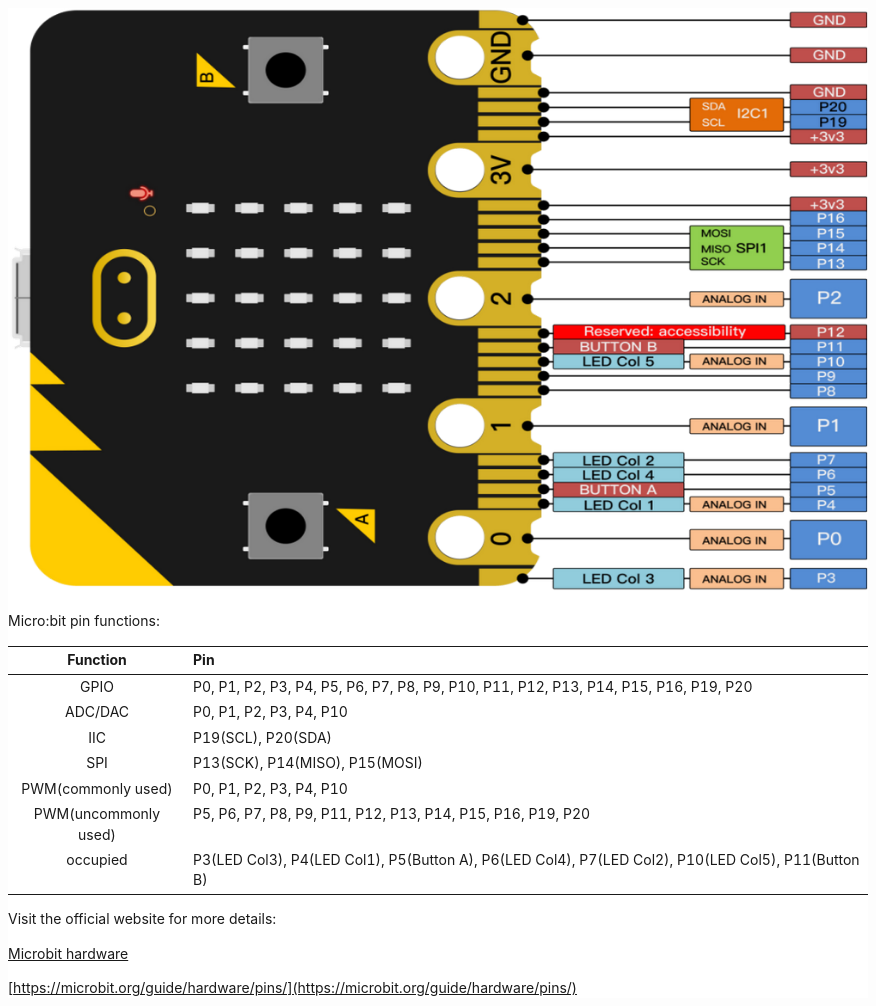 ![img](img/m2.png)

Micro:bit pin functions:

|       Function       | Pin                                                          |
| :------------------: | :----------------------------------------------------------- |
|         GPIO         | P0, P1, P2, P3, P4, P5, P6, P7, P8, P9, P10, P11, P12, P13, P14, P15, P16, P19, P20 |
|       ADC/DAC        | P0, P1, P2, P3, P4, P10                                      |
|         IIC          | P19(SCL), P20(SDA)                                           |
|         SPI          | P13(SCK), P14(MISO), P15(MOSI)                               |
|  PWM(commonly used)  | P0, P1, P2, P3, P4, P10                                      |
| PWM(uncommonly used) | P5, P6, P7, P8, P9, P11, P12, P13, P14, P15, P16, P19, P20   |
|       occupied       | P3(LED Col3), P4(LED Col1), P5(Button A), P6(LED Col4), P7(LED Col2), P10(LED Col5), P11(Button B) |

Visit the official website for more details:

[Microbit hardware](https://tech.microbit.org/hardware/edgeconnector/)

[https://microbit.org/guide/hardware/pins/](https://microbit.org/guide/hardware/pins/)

_ _ _ _ _ _ _

**Your instructions:** The records above are to be quoted exactly, with all pictures left out.

**Result of this exercise:**
 ![img](img/m2.png)

Micro:bit pin functions:

|       Function       | Pin                                                          |
| :------------------: | :----------------------------------------------------------- |
|         GPIO         | P0, P1, P2, P3, P4, P5, P6, P7, P8, P9, P10, P11, P12, P13, P14, P15, P16, P19, P20 |
|       ADC/DAC        | P0, P1, P2, P3, P4, P10                                      |
|         IIC          | P19(SCL), P20(SDA)                                           |
|         SPI          | P13(SCK), P14(MISO), P15(MOSI)                               |
|  PWM(commonly used)  | P0, P1, P2, P3, P4, P10                                      |
| PWM(uncommonly used) | P5, P6, P7, P8, P9, P11, P12, P13, P14, P15, P16, P19, P20   |
|       occupied       | P3(LED Col3), P4(LED Col1), P5(Button A), P6(LED Col4), P7(LED Col2), P10(LED Col5), P11(Button B) |

Visit the official website for more details:

[Microbit hardware](https://tech.microbit.org/hardware/edgeconnector/)

[https://microbit.org/guide/hardware/pins/](https://microbit.org/guide/hardware/pins/)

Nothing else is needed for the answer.